Friday Five 11/18
Inadequate cybersecurity efforts, questionable data privacy practices, and ransomware made the top headlines this past week. Catch up on the latest stories in this week's Friday Five!
MISCONFIGURATIONS, VULNERABILITIES FOUND IN 95% OF APPLICATIONS BY ROBERT LEMOS
Synopsys' latest Software Vulnerabilities Snapshot 2022, published this past week, found that nearly every application has at least one vulnerability or misconfiguration that affects security, nearly a quarter of which are highly or critically severe vulnerabilities. Weak SSL and TLS configuration, missing Content Security Policy (CSP) header, and information leakage through server banners were reportedly the most common software issues that were found. Read up on the report's details in the full story at Dark Reading, including software supply chain dangers and how organizations can better identify these vulnerabilities.
WATCHDOG: AGENCY OVERSEEING CYBERSECURITY FOR OFFSHORE ENERGY FALLING SHORT BY CHRISTIAN VASQUEZ
A watchdog report from the U.S. Government Accountability Office (GAO), publicly released this past week, claims that the Department of Interior’s Bureau of Safety and Environmental Enforcement has taken “few actions” to address cybersecurity risks despite the agency claiming to have begun addressing those issues seven years ago. According to Chris Grove, director of cybersecurity strategy at Nozomi Networks, a firm that works with offshore oil and gas rigs, “We’re not dealing with just a system going down or a website or data leakage or maybe some financial loss, there could be major consequences for an offshore oil rig not operating as intended.”
TELEHEALTH SITES PUT ADDICTION PATIENT DATA AT RISK BY LINDSEY ELLEFSON
The Opioid Policy Institute (OPI) and Legal Action Center (LAC) released their findings from a joint 16-month analysis of 12 major substance-use-focused mobile health websites, which found that all 12 websites have technologies that collect, identify, and share information about users with third parties and had ad trackers that are used for advertising purposes. Such tracking is reportedly able to avoid the protections granted to patients by the Health Insurance Portability and Accountability Act (HIPAA) along with CFR Part 2, which guarantees the confidentiality of treatment records and protects individuals from having their treatment history used against them. Read the full story from Wired to learn why this concerns privacy experts in a post-Roe world.

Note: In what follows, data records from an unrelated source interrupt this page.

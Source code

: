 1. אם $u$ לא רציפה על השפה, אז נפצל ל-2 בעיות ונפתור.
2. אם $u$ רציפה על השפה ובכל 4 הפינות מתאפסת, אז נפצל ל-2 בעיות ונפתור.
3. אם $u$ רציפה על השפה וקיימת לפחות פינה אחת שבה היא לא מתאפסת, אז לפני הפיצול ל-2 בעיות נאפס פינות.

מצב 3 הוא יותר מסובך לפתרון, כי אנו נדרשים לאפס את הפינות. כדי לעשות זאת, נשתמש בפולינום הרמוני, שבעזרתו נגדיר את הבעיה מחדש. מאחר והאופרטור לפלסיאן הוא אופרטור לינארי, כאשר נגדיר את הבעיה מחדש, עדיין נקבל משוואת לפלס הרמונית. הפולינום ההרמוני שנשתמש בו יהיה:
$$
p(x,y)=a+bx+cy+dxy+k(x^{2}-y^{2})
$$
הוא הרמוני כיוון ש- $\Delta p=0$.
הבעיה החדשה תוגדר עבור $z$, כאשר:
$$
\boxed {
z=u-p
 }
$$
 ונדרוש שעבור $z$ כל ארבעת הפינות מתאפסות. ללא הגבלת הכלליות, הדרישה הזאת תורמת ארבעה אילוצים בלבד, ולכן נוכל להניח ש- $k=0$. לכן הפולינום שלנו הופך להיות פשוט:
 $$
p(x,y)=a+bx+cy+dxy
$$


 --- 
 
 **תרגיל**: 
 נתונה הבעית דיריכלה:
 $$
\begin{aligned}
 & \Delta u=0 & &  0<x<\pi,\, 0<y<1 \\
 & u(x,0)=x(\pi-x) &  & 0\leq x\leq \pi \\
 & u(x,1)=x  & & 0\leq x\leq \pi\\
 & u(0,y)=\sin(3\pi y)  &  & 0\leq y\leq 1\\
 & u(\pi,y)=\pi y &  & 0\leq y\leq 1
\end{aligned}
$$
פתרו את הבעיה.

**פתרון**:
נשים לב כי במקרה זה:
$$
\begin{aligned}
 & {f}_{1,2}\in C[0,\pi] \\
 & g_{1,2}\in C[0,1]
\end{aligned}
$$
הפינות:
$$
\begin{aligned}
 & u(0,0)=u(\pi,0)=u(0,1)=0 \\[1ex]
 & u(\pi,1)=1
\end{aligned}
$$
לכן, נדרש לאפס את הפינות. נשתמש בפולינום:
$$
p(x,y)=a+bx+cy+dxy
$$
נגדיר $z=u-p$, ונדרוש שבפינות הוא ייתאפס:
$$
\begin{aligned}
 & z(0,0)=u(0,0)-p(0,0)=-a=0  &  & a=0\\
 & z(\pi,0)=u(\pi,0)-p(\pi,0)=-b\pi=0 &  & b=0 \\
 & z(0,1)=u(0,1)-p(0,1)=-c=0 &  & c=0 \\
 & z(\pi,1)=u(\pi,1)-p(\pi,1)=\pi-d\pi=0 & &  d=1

FBI: HIVE RANSOMWARE EXTORTED $100M FROM OVER 1,300 VICTIMS BY SERGIU GATLAN
According to the FBI in its recent joint advisory with the Cybersecurity and Infrastructure Security Agency (CISA) and the Department of Health and Human Services (HHS), "as of November 2022, Hive ransomware actors have victimized over 1,300 companies worldwide, receiving approximately US$100 million in ransom payments." While Hive has reportedly focused its efforts on Healthcare and Public Health organizations, the greater list of victims includes organizations from a wide range of industries and critical infrastructure sectors such as government facilities, communications, and information technology.
RESEARCHERS QUIETLY CRACKED ZEPPELIN RANSOMWARE KEYS BY BRIAN KREBS
According to a recent tell-all from an anonymous IT manager whose organization was affected by Zeppelin ransomware, researchers from a cybersecurity consulting firm known as Unit 221B were able to crack Zeppelin's encryption. The firm was reportedly wary of advertising its ability to crack Zeppelin ransomware keys because it didn’t want to tip its hand to Zeppelin’s creators and risk them changing their encryption approach. “The minute you announce you’ve got a decryptor for some ransomware, they change up the code,” said Lance James, founder of Unit 221B.